Effective compute is ~11 % of the paper's epochs × batch_size product. The gap between our 83.8% test accuracy and paper's 99.7% is consistent with this deficit, not with an architectural defect — see REPRODUCTION.md §"Compute budget accounting" for the math.

Underspecified choices we had to make (GAP_DEFAULTS.md)

Ten places where the paper's §2 + appendices A–B don't pin a choice. We picked a reasonable default for each and documented it so you can swap and test.

Examples:

  • Posterior q_φ(ε | u, y) architecture: SwiGLU MLP over concat(u, mean-pool(y_embed)).
  • KL balancing: Dreamer-V2 variant with α = 0.8.
  • LPRM target: per-example exact-match accuracy.
  • z_0: one frozen N(0, I) sample saved in the checkpoint.

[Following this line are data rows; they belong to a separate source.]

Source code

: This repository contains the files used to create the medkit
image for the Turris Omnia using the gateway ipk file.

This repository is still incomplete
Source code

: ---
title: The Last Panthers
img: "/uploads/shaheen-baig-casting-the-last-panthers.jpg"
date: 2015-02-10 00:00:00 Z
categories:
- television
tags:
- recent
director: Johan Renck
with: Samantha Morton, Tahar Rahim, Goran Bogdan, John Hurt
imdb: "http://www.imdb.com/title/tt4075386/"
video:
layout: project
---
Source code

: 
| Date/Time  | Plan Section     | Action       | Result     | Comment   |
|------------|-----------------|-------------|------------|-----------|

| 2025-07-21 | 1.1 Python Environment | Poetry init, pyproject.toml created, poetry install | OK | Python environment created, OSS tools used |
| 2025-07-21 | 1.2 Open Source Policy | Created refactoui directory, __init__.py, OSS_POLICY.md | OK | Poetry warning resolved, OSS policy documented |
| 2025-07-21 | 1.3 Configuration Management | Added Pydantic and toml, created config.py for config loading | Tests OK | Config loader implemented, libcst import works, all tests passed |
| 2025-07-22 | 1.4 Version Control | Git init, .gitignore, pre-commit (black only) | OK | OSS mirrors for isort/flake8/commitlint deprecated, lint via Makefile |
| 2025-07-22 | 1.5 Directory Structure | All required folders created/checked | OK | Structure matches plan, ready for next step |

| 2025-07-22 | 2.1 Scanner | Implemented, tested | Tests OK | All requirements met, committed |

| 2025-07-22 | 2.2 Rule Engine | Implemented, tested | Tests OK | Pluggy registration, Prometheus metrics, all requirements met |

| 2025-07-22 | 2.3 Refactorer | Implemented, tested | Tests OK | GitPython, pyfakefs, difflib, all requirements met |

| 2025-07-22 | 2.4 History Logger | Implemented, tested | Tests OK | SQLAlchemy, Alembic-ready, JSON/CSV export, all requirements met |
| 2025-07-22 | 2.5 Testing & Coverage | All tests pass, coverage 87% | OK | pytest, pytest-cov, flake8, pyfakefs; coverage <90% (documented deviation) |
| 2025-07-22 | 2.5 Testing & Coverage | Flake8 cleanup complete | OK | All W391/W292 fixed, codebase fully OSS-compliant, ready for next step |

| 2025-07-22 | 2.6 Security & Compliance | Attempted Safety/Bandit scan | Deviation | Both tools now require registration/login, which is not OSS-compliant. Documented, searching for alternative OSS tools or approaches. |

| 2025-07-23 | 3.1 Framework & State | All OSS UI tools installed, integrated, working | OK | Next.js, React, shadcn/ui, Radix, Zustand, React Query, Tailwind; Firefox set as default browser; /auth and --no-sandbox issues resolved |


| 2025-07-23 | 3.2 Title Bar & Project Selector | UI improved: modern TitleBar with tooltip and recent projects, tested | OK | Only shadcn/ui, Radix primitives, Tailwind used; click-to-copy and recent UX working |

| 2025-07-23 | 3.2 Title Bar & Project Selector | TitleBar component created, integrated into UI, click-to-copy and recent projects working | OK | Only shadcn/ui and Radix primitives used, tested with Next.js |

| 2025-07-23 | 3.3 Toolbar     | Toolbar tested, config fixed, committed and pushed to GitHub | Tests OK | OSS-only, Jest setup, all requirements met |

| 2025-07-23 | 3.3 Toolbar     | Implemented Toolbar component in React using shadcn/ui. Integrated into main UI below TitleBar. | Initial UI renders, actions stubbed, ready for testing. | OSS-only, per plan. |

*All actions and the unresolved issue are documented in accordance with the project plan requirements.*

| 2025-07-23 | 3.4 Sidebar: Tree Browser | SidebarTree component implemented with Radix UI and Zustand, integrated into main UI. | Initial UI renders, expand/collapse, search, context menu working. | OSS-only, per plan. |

If you change one of these and our numbers change a lot, that gap is load-bearing for the paper's result. Worth knowing.

Layout

gram/
├── README.md                ← you are here
├── REPRODUCTION.md          ← our actual run (hardware, cost, numbers, MD5s)
├── OPTIMIZATION.md          ← throughput sprint: what worked, what didn't, $ projection
├── DEVIATIONS.md            ← config we used vs paper config
├── GAP_DEFAULTS.md          ← 11 underspecified items + our choices
├── CITATION.cff             ← cite Baek et al. (the paper) + this repo (the reimpl)
├── LICENSE                  ← MIT
├── pyproject.toml           ← pinned deps
├── gram/                    ← package
│   ├── blocks.py            ← RoPE, MHSA, SwiGLU, RMSNorm
│   ├── heads.py             ← guidance prior + posterior + halt + LPRM
│   ├── recursive.py         ← K low-level + 1 high-level + truncated BPTT
│   ├── model.py             ← top-level GRAMModel (encoder + core + decoder)
│   ├── losses.py            ← truncated ELBO + ACT BCE + LPRM MSE
│   ├── ema.py               ← parameter EMA
│   ├── train.py             ← CLI
│   ├── eval.py              ← CLI
│   └── datasets/nqueens.py
├── configs/nqueens_8x8.yaml ← paper hyperparams + our gap-defaults
├── scripts/
│   ├── build_nqueens_dataset.py   ← deterministic, seed=42
│   └── reproduce.sh               ← one-command full pipeline
├── notebooks/reproduce.ipynb      ← step-by-step
├── tests/                          ← 50 unit tests (47 + 3 skip)
└── results/                        ← our run's eval JSONs + history + train.log + MANIFEST

License

MIT. Cite the paper, optionally cite this repo (see CITATION.cff).

Citation

If you use this code, please cite both the original paper and this reimplementation:

@article{baek2026gram,
  title={Generative Recursive Reasoning Models},
  author={Baek, Junyeob and Jo, Mingyu and Kim, Minsu and Ren, Mengye and Bengio, Yoshua and Ahn, Sungjin},
  journal={arXiv preprint arXiv:2605.19376},
  year={2026}
}

@software{komissarov2026gram_reimpl,
  title={GRAM — community reimplementation},
  author={Komissarov, Aleksey},
  year={2026},
  url={https://github.com/ad3002/gram}
}

Acknowledgements

The deterministic recursive scaffolding was inspired by:

We did not fork either; this is a clean reimplementation from the GRAM paper text alone, with the above as reference reading.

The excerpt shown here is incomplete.